London: British Prime Minister Theresa May has called a general election for June 8. Here’s a brief look at what happens now, and what’s at stake.
May took power in July, after former leader David Cameron resigned following Britain’s vote to leave the European Union last June. A new ballot offers her the chance to seek her own mandate and to increase the Conservative Party’s narrow majority in the House of Commons, where it holds 330 of 650 seats. Britain formally triggered the process for leaving the EU last month, but more turmoil is in store as the country negotiates a divorce that will affect every aspect of life in the UK.
IS IT A DONE DEAL?
British prime ministers used to have the power to call elections at will, but the Fixed-Term Parliaments Act, passed in 2011, makes things more complicated. Under the act, national elections are held every five years, in May. The prime minister can call an early election if two-thirds of lawmakers support it. May will ask the House of Commons to vote on the snap election on Wednesday. Jeremy Corbyn, leader of the main opposition Labour Party, has said he welcomes an election, meaning the election call will almost certainly pass
WHAT IS AT STAKE?
Negotiations to leave the EU will be arduous with the talks touching on money, trade, defence, to name but a few key sectors of discussion. If May were to gain more seats, she would be able to have more freedom to pursue her own agenda, and to neutralise those inside and outside her own party who disagree with her positions.
WHO IS GOING TO WIN?
Elections are always unpredictable, but bookmakers consider May’s Conservatives strong favourites to win.
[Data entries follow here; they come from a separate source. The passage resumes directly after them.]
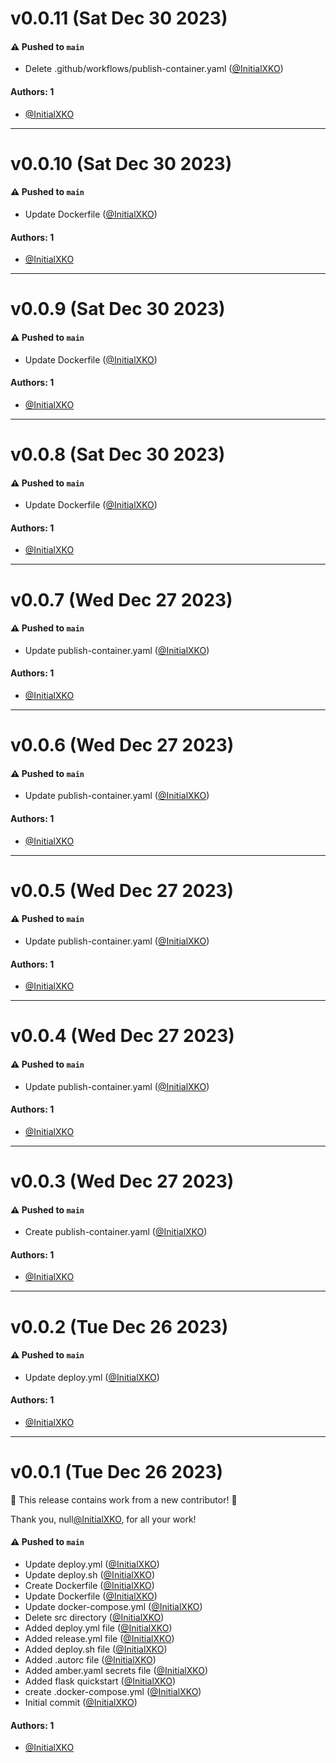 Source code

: # v0.0.11 (Sat Dec 30 2023)

#### ⚠️ Pushed to `main`

- Delete .github/workflows/publish-container.yaml ([@InitialXKO](https://github.com/InitialXKO))

#### Authors: 1

- [@InitialXKO](https://github.com/InitialXKO)

---

# v0.0.10 (Sat Dec 30 2023)

#### ⚠️ Pushed to `main`

- Update Dockerfile ([@InitialXKO](https://github.com/InitialXKO))

#### Authors: 1

- [@InitialXKO](https://github.com/InitialXKO)

---

# v0.0.9 (Sat Dec 30 2023)

#### ⚠️ Pushed to `main`

- Update Dockerfile ([@InitialXKO](https://github.com/InitialXKO))

#### Authors: 1

- [@InitialXKO](https://github.com/InitialXKO)

---

# v0.0.8 (Sat Dec 30 2023)

#### ⚠️ Pushed to `main`

- Update Dockerfile ([@InitialXKO](https://github.com/InitialXKO))

#### Authors: 1

- [@InitialXKO](https://github.com/InitialXKO)

---

# v0.0.7 (Wed Dec 27 2023)

#### ⚠️ Pushed to `main`

- Update publish-container.yaml ([@InitialXKO](https://github.com/InitialXKO))

#### Authors: 1

- [@InitialXKO](https://github.com/InitialXKO)

---

# v0.0.6 (Wed Dec 27 2023)

#### ⚠️ Pushed to `main`

- Update publish-container.yaml ([@InitialXKO](https://github.com/InitialXKO))

#### Authors: 1

- [@InitialXKO](https://github.com/InitialXKO)

---

# v0.0.5 (Wed Dec 27 2023)

#### ⚠️ Pushed to `main`

- Update publish-container.yaml ([@InitialXKO](https://github.com/InitialXKO))

#### Authors: 1

- [@InitialXKO](https://github.com/InitialXKO)

---

# v0.0.4 (Wed Dec 27 2023)

#### ⚠️ Pushed to `main`

- Update publish-container.yaml ([@InitialXKO](https://github.com/InitialXKO))

#### Authors: 1

- [@InitialXKO](https://github.com/InitialXKO)

---

# v0.0.3 (Wed Dec 27 2023)

#### ⚠️ Pushed to `main`

- Create publish-container.yaml ([@InitialXKO](https://github.com/InitialXKO))

#### Authors: 1

- [@InitialXKO](https://github.com/InitialXKO)

---

# v0.0.2 (Tue Dec 26 2023)

#### ⚠️ Pushed to `main`

- Update deploy.yml ([@InitialXKO](https://github.com/InitialXKO))

#### Authors: 1

- [@InitialXKO](https://github.com/InitialXKO)

---

# v0.0.1 (Tue Dec 26 2023)

:tada: This release contains work from a new contributor! :tada:

Thank you, null[@InitialXKO](https://github.com/InitialXKO), for all your work!

#### ⚠️ Pushed to `main`

- Update deploy.yml ([@InitialXKO](https://github.com/InitialXKO))
- Update deploy.sh ([@InitialXKO](https://github.com/InitialXKO))
- Create Dockerfile ([@InitialXKO](https://github.com/InitialXKO))
- Update Dockerfile ([@InitialXKO](https://github.com/InitialXKO))
- Update docker-compose.yml ([@InitialXKO](https://github.com/InitialXKO))
- Delete src directory ([@InitialXKO](https://github.com/InitialXKO))
- Added deploy.yml file ([@InitialXKO](https://github.com/InitialXKO))
- Added release.yml file ([@InitialXKO](https://github.com/InitialXKO))
- Added deploy.sh file ([@InitialXKO](https://github.com/InitialXKO))
- Added .autorc file ([@InitialXKO](https://github.com/InitialXKO))
- Added amber.yaml secrets file ([@InitialXKO](https://github.com/InitialXKO))
- Added flask quickstart ([@InitialXKO](https://github.com/InitialXKO))
- create .docker-compose.yml ([@InitialXKO](https://github.com/InitialXKO))
- Initial commit ([@InitialXKO](https://github.com/InitialXKO))

#### Authors: 1

- [@InitialXKO](https://github.com/InitialXKO)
Opinion polls released last weekend showed the Conservatives with a double-digit lead over the opposition Labour Party, which has been weakened by a split between moderates and left-wing leader Jeremy Corbyn.
RISKY MOVE BY MAY?
Anytime a leader goes to the people for a vote, there are risks, as Cameron learnt to his peril when he lost the vote on the EU just over a year after winning re-election.